Development and validation of a novel online calculator for estimating survival benefit of adjuvant transcatheter arterial chemoembolization in patients undergoing surgery for hepatocellular carcinoma

Lei Liang 1,2, Chao Li 3, Ming-Da Wang 3, Hong Wang 4, Ya-Hao Zhou 5, Yong-Yi Zeng 6, Wan-Guang Zhang 7, Ting-Hao Chen 8, Nan-Ya Wang 9, Jie Li 10, Yao-Ming Zhang 11, Yu Wang 12, Wei-Min Gu 13, Hao Xing 3, Yong-Kang Diao 1,2, Wan Yee Lau 3,14, Cheng-Wu Zhang 1,2, Timothy M Pawlik 15, Feng Shen 3, Dong-Sheng Huang 2,16, Tian Yang 1,2,3,
PMCID: PMC8507320  PMID: 34641921

Abstract

Background and aims

Although adjuvant transcatheter arterial chemoembolization (TACE) for resected hepatocellular carcinoma (HCC) may improve survival for some patients, identifying which patients can benefit remains challenging. The present study aimed to construct a survival prediction calculator for individualized estimating the net survival benefit of adjuvant TACE for patients with resected HCC.

Methods

From a multicenter database, consecutive patients undergoing curative resection for HCC were enrolled and divided into the developing and validation cohorts. Using the independent survival predictors in the developing cohort, two nomogram models were constructed for patients with and without adjuvant TACE, respectively, which predictive performance was validated internally and externally by measuring concordance index (C-index) and calibration.

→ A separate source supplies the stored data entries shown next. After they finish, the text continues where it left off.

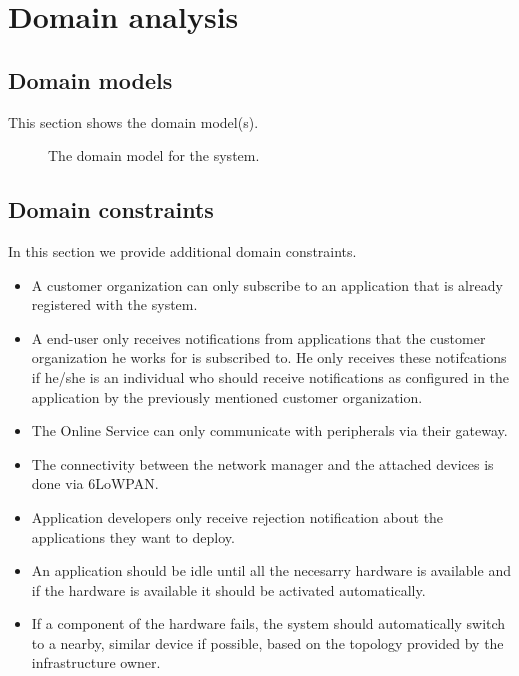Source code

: \documentclass[english]{sareport}
\begin{document}
\maketitle

\tableofcontents

\chapter{Domain analysis}\label{sec:domain}
\section{Domain models}
This section shows the domain model(s).

\begin{figure}[!htp]
    \centering
    \caption{The domain model for the system.}\label{fig:domain_model}
\end{figure}

\section{Domain constraints}
In this section we provide additional domain constraints.

\begin{itemize}
    \item A customer organization can only subscribe to an application that is already registered with the system.
    \item A end-user only receives notifications from applications that the customer organization he works for is subscribed to. He only receives these notifcations if he/she is an individual who should receive notifications as configured in the application by the previously mentioned customer organization.
    \item The Online Service can only communicate with peripherals via their gateway.
    \item The connectivity between the network manager and the attached devices is done via 6LoWPAN.
    \item Application developers only receive rejection notification about the applications they want to deploy.
    \item An application should be idle until all the necesarry hardware is available and if the hardware is available it should be activated automatically.
    \item If a component of the hardware fails, the system should automatically switch to a nearby, similar device if possible, based on the topology provided by the infrastructure owner.
\end{itemize}
\end{document}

The difference between two estimates of the prediction models was the expected survival benefit of adjuvant TACE.

Results

A total of 2514 patients met the inclusion criteria for the study. The nomogram prediction models for patients with and without adjuvant TACE were, respectively, built by incorporating the same eight independent survival predictors, including portal hypertension, Child–Pugh score, alpha-fetoprotein level, tumor size and number, macrovascular and microvascular invasion, and resection margin. These two prediction models demonstrated good calibration and discrimination, with all the C-indexes of greater than 0.75 in the developing and validation cohorts. A browser-based calculator was generated for individualized estimating the net survival benefit of adjuvant TACE.

Conclusions

Based on large-scale real-world data, an easy-to-use online calculator can be adopted as a decision aid to predict which patients with resected HCC can benefit from adjuvant TACE.

Supplementary Information

The online version contains supplementary material available at 10.1186/s13045-021-01180-5.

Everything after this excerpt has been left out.